(Records from a data collection)

* * *

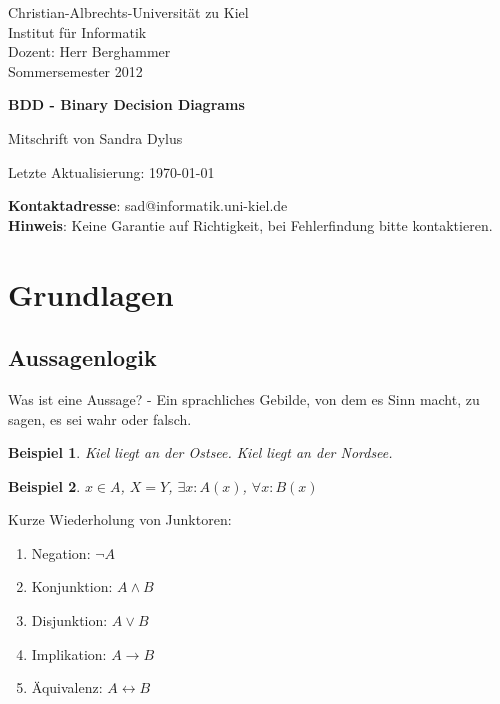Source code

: \documentclass[ngerman]{scrartcl}
\theoremstyle{custom}
\newtheorem*{ex}{Beispiel}
\newcommand{\0}{\mathbf{0}}
\newcommand{\1}{\mathbf{L}}
\begin{document}
\begin{titlepage}
\thispagestyle{empty}
\begin{small}
\vfill {Christian-Albrechts-Universit\"at zu Kiel\\ 
Institut f\"ur Informatik \\ 
Dozent: Herr Berghammer\\
Sommersemester 2012}
\end{small}

\vspace{5cm}
\begin{center}
\begin{Large}
 {\textsf{\textbf{BDD - Binary Decision Diagrams
}}}
\end{Large}

\vspace{1cm}
Mitschrift von Sandra Dylus
\end{center}
\begin{small}
\begin{center}
Letzte Aktualisierung: \today
\end{center}
\end{small}
\vfill

\begin{small} 
\textbf{Kontaktadresse}: sad@informatik.uni-kiel.de\\
\textbf{Hinweis}: Keine Garantie auf Richtigkeit, bei Fehlerfindung bitte kontaktieren.
\end{small}

\end{titlepage}
\tableofcontents
\newpage

\section{Grundlagen}
\subsection{Aussagenlogik}
Was ist eine Aussage? - Ein sprachliches Gebilde, von dem es
Sinn macht, zu sagen, es sei wahr oder falsch.

\begin{ex} Kiel liegt an der Ostsee. Kiel liegt an der Nordsee.\end{ex}
\begin{ex} $x \in A$, $X=Y$, $\exists x: A(x)$, $\forall x :
  B(x)$\end{ex}

Kurze Wiederholung von Junktoren:
\begin{enumerate}
\item Negation: $\neg A$
\item Konjunktion: $A \wedge B$
\item Disjunktion: $A \vee B$
\item Implikation: $A \rightarrow B$
\item \"Aquivalenz: $A \leftrightarrow B$
\end{enumerate}
\end{document}
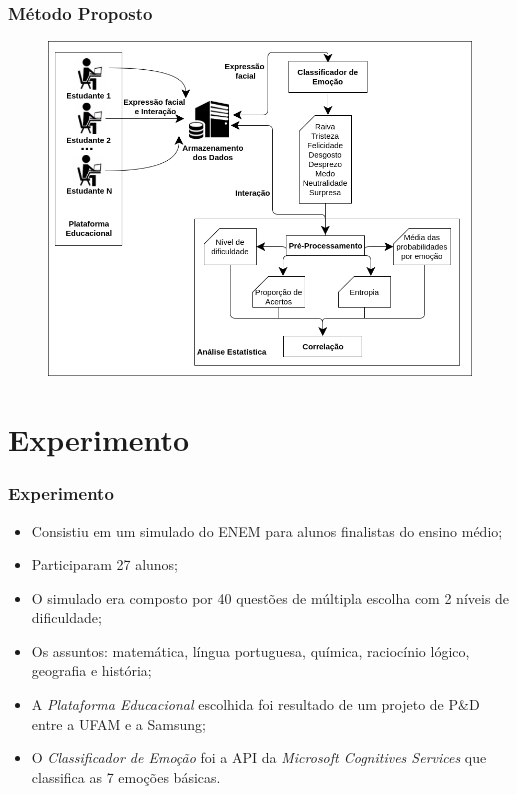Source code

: \documentclass{beamer}
\begin{document}
\begin{frame}
\frametitle{M\'etodo Proposto}
\begin{figure}
\centering
\includegraphics[scale=0.35]{figuras/diagrama.png}
\end{figure}
\end{frame}

\section{Experimento}
\begin{frame}
\frametitle{Experimento}
\begin{itemize}
\pause
\item Consistiu em um simulado do ENEM para alunos finalistas do ensino m\'{e}dio;
\pause
\item Participaram 27 alunos;
\pause
\item O simulado era composto por 40 quest\~{o}es de m\'{u}ltipla escolha com 2 n\'{i}veis de dificuldade;
\pause
\item Os assuntos: matem\'{a}tica, l\'{i}ngua portuguesa, qu\'{i}mica, racioc\'{i}nio l\'{o}gico, geografia e hist\'{o}ria;
\pause
\item A \textit{Plataforma Educacional} escolhida foi resultado de um projeto de P\&D entre a UFAM e a Samsung;
\pause
\item O \textit{Classificador de Emo\c{c}\~ao} foi a API da \textit{Microsoft Cognitives Services} que classifica as 7 emo\c{c}\~oes b\'{a}sicas.
\end{itemize}

\end{frame}
\end{document}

* * *

**The task**:
Please find each line in the records above that holds the word "alunos", and copy it.

**Result for this exercise**:
\item Consistiu em um simulado do ENEM para alunos finalistas do ensino m\'{e}dio;
\item Participaram 27 alunos;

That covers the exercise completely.